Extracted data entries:
────────────────

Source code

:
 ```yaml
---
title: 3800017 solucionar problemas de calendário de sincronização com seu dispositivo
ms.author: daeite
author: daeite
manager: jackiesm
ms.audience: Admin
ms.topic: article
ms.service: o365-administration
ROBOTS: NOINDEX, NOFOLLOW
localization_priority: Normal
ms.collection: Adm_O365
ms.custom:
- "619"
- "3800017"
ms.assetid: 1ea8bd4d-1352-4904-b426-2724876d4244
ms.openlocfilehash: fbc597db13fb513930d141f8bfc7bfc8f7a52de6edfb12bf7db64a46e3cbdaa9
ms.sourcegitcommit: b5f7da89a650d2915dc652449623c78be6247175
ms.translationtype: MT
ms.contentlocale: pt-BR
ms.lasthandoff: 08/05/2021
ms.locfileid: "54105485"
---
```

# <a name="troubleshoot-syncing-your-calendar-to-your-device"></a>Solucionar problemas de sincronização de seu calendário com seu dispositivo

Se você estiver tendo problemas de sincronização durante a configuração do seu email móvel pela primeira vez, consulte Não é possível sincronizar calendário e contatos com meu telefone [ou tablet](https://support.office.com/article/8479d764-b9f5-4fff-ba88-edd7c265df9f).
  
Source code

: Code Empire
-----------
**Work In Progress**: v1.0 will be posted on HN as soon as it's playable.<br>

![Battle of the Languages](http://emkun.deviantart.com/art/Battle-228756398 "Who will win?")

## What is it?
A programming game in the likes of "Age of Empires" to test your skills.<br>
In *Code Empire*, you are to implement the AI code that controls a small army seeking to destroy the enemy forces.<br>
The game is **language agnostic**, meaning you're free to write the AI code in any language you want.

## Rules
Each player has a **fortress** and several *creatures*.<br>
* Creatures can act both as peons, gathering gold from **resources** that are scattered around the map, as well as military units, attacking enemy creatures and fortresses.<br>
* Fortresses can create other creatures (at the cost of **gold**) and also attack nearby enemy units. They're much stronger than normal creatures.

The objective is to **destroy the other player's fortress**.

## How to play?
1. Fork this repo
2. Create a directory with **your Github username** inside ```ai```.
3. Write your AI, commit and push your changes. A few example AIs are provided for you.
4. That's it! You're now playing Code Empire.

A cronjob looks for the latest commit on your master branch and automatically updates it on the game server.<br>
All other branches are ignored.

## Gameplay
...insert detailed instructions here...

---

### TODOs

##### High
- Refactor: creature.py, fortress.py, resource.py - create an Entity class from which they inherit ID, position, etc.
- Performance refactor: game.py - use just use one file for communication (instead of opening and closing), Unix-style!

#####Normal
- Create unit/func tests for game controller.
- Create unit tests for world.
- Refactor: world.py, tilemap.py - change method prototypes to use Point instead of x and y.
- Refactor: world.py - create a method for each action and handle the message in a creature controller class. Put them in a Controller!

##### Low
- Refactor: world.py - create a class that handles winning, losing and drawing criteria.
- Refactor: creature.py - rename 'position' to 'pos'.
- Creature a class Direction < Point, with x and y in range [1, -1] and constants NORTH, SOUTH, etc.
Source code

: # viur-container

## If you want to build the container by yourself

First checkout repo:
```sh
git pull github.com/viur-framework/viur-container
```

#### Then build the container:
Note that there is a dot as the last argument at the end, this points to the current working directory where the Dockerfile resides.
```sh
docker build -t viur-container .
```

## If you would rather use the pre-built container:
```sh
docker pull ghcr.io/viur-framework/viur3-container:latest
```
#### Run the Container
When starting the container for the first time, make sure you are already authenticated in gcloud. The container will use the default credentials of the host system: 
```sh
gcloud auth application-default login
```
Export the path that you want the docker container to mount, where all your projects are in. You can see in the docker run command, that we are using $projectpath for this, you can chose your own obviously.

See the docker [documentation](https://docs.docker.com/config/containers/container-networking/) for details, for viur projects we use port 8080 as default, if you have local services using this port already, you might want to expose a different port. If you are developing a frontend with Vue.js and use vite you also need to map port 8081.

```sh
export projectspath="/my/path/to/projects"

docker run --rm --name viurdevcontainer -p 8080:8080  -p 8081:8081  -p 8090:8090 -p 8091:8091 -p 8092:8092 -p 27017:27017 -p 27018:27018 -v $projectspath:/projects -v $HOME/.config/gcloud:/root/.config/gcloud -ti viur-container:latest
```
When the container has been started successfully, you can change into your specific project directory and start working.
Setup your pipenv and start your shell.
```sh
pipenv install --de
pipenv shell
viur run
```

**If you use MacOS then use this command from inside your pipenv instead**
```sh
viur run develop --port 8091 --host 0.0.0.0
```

────────────────

Only lines with the word "command" count here; copy every one from the records.

> **ANSWER FOR THIS EXERCISE**
Export the path that you want the docker container to mount, where all your projects are in. You can see in the docker run command, that we are using $projectpath for this, you can chose your own obviously.
**If you use MacOS then use this command from inside your pipenv instead**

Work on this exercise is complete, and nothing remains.